What’s more? The findings revealed that heavy ex-smokers who’ve puffed for more than eight years have a similar risk of impending heart attack or stroke as those who still smoke.

In the study, published in the journal JAMA, researchers examined health data from more than 100,000 ex-smokers and more than four million never-smokers.

The ex-smokers were followed up a decade after they stopped smoking.

Other details were noted, including age; how old they were when they started smoking, how many cigarettes they smoked a day and their age when they quit.

The study found the link between smoking and cardiovascular disease risk was dose-dependent — meaning those who were light smokers saw their risk plummet relatively soon after stopping.

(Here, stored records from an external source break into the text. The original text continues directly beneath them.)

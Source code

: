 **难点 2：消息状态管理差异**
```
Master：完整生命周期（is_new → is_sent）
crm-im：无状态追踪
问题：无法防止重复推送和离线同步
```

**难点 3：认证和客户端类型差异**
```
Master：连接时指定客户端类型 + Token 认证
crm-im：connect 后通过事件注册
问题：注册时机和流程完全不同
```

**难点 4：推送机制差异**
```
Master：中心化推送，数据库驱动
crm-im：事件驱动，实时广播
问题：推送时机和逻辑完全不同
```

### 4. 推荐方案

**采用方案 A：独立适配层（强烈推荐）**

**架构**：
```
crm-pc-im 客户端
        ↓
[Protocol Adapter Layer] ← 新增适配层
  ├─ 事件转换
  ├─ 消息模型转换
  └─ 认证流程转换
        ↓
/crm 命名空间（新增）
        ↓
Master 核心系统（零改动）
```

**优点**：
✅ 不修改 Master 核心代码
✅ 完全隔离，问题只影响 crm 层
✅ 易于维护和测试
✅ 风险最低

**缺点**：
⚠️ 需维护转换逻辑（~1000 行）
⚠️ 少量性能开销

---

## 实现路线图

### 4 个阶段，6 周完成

But for heavy ex-smokers, who had smoked for at least eight years, the researchers concluded it could take 25 years for the risk of heart attack and stroke to reduce to that of someone who has never smoked.

The study authors said: “Heavy ex-smokers should be considered to have a cardiovascular disease risk equivalent to that of patients who continue to smoke.”

Smoking kills around 78,000 people in the UK every year, with many more living with illnesses due to their habit.

Half of all smoking-related illnesses in the UK are cardiovascular, such as heart problems and stroke.

Dozens of studies have shown smoking is linked with heart failure — when the heart muscle does not pump blood around the body as well as it should, usually because it is too weak or stiff.

As a result, the heart cannot supply the body’s organs and tissues with the oxygen and vital nutrients it requires to work normally.

The 7,000 chemicals in tobacco — including tar and others — can damage blood vessels that supply the heart, which is thought to be behind some of the damage smoking inflicts on the organ.

Meanwhile, nicotine — a highly addictive toxin found in tobacco — is heavily linked with dangerous increases in heart rate and blood pressure.

Smoking also unleashes poisonous gases such as carbon monoxide into the body, which further reduces our oxygen supplies.